Both right really, I agree it's more of a redundancy solution which allows for hardware failures rather than a backup solution.
 
Better than no backups at all... plus I forget to get the usb drive out now and again for months.. will have to get a nas at some point
 
Agree with shade.

I think RAID is pretty much a waste of time and space.
It's just a problem waiting to happen in the future, e.g.

1. If you use hardware RAID from your mobo, what happens if the card dies in a few years time and you can't get a replacement one that uses the same hardware RAID? Your data is gone forever.

2. Software RAID is a bit better - means you aren't dependent on the hardware but there are drawbacks too.

I think it's better to copy it somewhere else as data should not be dependent on hardware.
 
I think I will go with the external usb, seems the simplest option. Thanks
 
Agree with shade.

I think RAID is pretty much a waste of time and space.
It's just a problem waiting to happen in the future, e.g.


If that's the case why would pretty much every company going use raid for redundancy?
 
lol since when?!!? Raid is one of the most mainstream backup solutions availible provided you use the correct array with redundant drives ie Raid-1 or Raid 1+0.

Ha ha....joker:D

RAID does NOT protect you from viruses, deleted files, corruption, fire...etc

You should backup your data, so you have multiple copies.

RAID just increases the availability of your data. :lesson:
 
I use RAID for increased data availability ( i don't want to be ripping 2TB worth of Blu-Ray everytime a drive fails :eek: ) and backups incase i lose the whole array, corruption, or incase i get fat fingers, and delete something i shouldn't!
 
If that's the case why would pretty much every company going use raid for redundancy?

It's good marketing. I'm not being cynical but really once mobo manufacturers started adding RAID to their motherboards, everyone had to follow.

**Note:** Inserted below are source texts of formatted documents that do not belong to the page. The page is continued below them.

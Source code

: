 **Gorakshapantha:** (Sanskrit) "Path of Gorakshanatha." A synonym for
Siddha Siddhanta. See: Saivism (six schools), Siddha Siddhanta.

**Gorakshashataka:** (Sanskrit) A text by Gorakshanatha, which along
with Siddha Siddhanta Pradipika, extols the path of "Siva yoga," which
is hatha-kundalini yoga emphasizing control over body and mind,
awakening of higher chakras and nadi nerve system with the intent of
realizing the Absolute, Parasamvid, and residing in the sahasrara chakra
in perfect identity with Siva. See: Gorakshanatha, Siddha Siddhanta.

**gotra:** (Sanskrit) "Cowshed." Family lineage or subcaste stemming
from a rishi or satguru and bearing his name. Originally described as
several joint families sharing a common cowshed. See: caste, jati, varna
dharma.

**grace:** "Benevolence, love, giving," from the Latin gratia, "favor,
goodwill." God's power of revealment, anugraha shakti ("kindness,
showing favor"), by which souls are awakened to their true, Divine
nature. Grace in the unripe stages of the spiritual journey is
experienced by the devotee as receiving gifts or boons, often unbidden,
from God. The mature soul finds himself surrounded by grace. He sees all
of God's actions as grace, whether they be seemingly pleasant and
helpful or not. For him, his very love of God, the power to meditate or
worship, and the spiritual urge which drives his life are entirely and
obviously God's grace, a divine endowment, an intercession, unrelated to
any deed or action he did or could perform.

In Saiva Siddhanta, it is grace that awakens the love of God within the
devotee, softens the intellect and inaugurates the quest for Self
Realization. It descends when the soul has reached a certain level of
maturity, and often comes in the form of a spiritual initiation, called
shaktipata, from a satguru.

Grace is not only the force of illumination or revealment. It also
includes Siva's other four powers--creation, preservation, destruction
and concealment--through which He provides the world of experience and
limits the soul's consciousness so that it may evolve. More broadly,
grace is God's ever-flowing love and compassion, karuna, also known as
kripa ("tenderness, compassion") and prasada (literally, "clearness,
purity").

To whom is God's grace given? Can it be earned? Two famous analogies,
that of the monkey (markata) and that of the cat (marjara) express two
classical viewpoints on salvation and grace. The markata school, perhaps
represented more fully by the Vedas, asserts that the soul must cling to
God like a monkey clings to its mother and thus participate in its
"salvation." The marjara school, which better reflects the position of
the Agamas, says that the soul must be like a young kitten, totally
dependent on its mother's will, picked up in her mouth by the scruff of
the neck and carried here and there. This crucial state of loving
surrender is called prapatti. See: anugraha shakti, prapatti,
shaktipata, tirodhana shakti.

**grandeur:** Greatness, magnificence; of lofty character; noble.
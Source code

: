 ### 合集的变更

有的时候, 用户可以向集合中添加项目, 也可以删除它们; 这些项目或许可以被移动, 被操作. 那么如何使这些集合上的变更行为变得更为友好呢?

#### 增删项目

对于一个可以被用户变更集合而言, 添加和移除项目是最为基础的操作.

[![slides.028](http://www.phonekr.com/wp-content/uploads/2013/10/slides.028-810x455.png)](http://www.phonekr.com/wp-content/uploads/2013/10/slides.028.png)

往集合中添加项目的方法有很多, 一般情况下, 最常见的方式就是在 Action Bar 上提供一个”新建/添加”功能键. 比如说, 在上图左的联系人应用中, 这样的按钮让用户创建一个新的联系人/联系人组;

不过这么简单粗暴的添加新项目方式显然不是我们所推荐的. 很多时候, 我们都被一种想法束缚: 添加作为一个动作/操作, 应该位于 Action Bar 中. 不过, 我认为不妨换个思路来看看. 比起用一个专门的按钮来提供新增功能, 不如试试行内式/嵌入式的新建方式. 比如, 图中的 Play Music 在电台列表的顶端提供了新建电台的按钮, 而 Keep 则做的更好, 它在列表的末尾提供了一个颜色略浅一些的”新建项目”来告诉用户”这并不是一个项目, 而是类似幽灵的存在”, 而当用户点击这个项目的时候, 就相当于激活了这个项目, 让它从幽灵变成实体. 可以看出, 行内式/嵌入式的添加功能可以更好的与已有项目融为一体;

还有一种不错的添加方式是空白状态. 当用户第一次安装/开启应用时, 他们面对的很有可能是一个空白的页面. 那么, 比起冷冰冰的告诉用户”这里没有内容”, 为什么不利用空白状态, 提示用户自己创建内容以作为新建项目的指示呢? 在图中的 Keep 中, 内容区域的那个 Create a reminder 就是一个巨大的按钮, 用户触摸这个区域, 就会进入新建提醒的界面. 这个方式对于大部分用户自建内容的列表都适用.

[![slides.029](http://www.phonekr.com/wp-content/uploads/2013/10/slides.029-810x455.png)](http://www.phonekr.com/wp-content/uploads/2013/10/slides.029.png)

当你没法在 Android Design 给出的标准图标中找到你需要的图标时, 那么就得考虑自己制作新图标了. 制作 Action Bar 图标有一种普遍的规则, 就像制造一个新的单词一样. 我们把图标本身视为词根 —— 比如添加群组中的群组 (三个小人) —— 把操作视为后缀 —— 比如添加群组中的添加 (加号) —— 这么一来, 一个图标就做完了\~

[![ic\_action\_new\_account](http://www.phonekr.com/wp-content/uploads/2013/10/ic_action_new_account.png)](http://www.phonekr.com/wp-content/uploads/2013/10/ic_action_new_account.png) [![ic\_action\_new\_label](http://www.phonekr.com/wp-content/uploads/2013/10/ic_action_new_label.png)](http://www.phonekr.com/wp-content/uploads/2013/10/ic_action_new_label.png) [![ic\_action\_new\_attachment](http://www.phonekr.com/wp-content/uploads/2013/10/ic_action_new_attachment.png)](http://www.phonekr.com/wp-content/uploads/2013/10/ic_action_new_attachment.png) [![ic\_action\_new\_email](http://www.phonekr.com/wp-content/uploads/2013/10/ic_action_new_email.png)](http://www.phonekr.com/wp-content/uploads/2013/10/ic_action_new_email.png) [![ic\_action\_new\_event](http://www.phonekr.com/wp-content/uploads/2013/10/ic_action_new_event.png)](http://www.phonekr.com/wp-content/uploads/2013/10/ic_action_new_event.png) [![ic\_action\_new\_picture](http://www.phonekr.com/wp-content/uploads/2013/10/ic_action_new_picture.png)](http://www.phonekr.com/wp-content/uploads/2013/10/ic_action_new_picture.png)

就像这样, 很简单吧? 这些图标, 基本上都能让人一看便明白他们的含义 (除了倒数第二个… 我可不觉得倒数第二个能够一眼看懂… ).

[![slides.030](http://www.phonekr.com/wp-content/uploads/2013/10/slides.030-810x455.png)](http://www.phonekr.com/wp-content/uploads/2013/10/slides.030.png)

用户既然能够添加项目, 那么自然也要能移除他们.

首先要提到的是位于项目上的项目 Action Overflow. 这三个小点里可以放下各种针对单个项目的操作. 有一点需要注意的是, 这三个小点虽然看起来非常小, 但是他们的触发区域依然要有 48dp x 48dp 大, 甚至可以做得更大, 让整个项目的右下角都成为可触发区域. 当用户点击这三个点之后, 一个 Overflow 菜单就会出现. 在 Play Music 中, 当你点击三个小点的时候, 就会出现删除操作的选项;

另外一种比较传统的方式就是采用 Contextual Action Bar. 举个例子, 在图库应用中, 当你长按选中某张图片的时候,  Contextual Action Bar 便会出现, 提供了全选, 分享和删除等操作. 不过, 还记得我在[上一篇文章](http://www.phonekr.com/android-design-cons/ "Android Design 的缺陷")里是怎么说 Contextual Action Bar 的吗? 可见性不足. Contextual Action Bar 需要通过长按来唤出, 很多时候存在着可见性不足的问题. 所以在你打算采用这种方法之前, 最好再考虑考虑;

In companies where they use big disk arrays, if they choose to use RAID, they don't use the type of hardware RAID that we have on our motherboards, they use big RAID card controllers which are fault tolerant and built with redundancy as well as with as much future-proofing as possible. You don't get this on home PC motherboards. You can buy separate RAID controllers but they cost a lot of money £200 and upwards I think.

If you implement hardware RAID - especially RAID 5 - on your motherboard, IMHO, you are asking for trouble. If you implement RAID 5 from your motherboard, lose a drive, plug a new one and let the motherboard rebuild your new drive using all the parity bits spread across the other drives, and then get an Unrecoverable Read Error in doing the rebuild - that is it - kaput - data is gone forever. Given how big drives are these days - 2TB, the chances of getting an Unrecoverable Read Error is getting higher and higher - some say it is inevitable on big disks - I don't know the truth of this but from what I read, RAID 5 especially was designed around dedicated RAID controllers and banks of much smaller industry class discs.

I'm also told that NAS boxes generally use software RAID which at least takes hardware failures out the equation but you can pretty much buy external hard drives for the additional cost of a NAS device so maybe it's not that cost effective. Anyway, food for thought.
 
No matter how cheap HardDisks are these days I still can't afford the idea of putting them away in closet and not fill them up with new movies. I would rather...legal issue aside...share with friends so you don't have to buy extra HardDisk and still have a backup somewhere. You can see it as putting a backup away from home so in any unfortunate events like fire or thief you won't lost them all include your backup in closet. You never know.